= Thomas Spencer (cricketer) =

English cricketer

Thomas Spencer (10 June 1850 – 28 November 1933) played first-class cricket for Somerset in three matches between 1891 and 1893. His birthplace is not known, and he died at Bishopsteignton, Devon.

Spencer's batting and bowling styles are not known and in his three first-class matches, one in 1891 and two in 1893, and all played when he was more than 40 years old, he batted as a tail-ender and did not bowl. His highest first-class score was 14, made in his first match, against Yorkshire, for whom George Hirst was also making his debut. Spencer had, however, played as a middle-order batsman and as an occasional bowler in other matches for Somerset during the period up to 1891 when the team's matches were not deemed first-class.

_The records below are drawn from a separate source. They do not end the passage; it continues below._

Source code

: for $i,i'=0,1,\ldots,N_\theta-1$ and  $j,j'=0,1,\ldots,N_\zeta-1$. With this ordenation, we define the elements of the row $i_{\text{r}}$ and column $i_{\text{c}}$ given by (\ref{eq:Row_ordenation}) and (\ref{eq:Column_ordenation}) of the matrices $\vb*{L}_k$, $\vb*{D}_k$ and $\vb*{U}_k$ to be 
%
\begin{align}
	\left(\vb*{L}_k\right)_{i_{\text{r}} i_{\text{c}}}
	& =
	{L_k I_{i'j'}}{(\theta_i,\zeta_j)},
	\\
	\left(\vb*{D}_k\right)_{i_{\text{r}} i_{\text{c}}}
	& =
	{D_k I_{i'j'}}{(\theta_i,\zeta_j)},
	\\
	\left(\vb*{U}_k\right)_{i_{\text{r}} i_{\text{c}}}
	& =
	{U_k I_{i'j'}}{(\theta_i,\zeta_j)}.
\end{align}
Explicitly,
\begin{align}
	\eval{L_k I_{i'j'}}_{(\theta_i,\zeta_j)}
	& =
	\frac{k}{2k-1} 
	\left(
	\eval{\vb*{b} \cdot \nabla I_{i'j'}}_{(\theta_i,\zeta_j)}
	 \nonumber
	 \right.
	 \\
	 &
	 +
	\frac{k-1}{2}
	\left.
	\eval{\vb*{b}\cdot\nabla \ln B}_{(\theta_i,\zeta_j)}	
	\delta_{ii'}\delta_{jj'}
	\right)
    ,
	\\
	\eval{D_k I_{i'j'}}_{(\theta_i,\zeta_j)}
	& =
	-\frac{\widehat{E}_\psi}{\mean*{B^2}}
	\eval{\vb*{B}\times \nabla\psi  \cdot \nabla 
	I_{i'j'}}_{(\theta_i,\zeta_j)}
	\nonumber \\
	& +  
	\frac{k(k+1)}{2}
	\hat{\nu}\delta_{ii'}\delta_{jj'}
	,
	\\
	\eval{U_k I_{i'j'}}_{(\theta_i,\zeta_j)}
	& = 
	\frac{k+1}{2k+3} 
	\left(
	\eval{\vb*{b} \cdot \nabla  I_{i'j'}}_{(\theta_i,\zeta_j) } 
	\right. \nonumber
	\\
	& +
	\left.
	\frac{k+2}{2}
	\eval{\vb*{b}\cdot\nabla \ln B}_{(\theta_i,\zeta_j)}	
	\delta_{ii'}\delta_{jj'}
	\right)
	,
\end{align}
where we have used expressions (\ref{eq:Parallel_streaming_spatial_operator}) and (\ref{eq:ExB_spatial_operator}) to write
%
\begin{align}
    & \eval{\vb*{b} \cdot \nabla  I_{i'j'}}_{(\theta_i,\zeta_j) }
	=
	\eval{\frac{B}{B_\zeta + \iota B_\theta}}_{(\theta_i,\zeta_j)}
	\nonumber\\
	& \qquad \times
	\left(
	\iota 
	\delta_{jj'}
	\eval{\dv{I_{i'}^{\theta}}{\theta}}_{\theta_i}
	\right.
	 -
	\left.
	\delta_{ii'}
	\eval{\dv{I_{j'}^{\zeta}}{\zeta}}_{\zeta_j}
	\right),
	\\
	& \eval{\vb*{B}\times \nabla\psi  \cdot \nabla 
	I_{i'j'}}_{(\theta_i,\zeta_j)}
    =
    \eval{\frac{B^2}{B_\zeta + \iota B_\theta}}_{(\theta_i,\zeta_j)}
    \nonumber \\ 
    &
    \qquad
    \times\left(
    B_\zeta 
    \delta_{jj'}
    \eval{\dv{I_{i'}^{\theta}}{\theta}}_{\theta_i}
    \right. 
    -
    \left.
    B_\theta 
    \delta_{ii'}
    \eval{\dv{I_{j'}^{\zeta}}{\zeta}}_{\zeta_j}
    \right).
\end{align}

Spencer's role within Somerset County Cricket Club was wider than just as a player: a history of the club indicates that at the time of the restoration of Somerset to first-class status, Spencer was helping the club secretary, H. E. Murray-Anderdon, with the administration duties, a task he handed over when Sammy Woods was recruited as an "amateur" player in need of financial assistance in 1893. Another history refers to him as the "diffident and effective joint secretary" alongside Murray-Anderdon. As a Somerset official, he attended the meeting of the County Cricket Council in December 1890 with Somerset captain Herbie Hewett at which the council unexpectedly voted to abolish itself, opening the way for the first-class counties to increase their number by arranging fixtures between themselves, with Somerset as the first beneficiary of this loosening of the rules.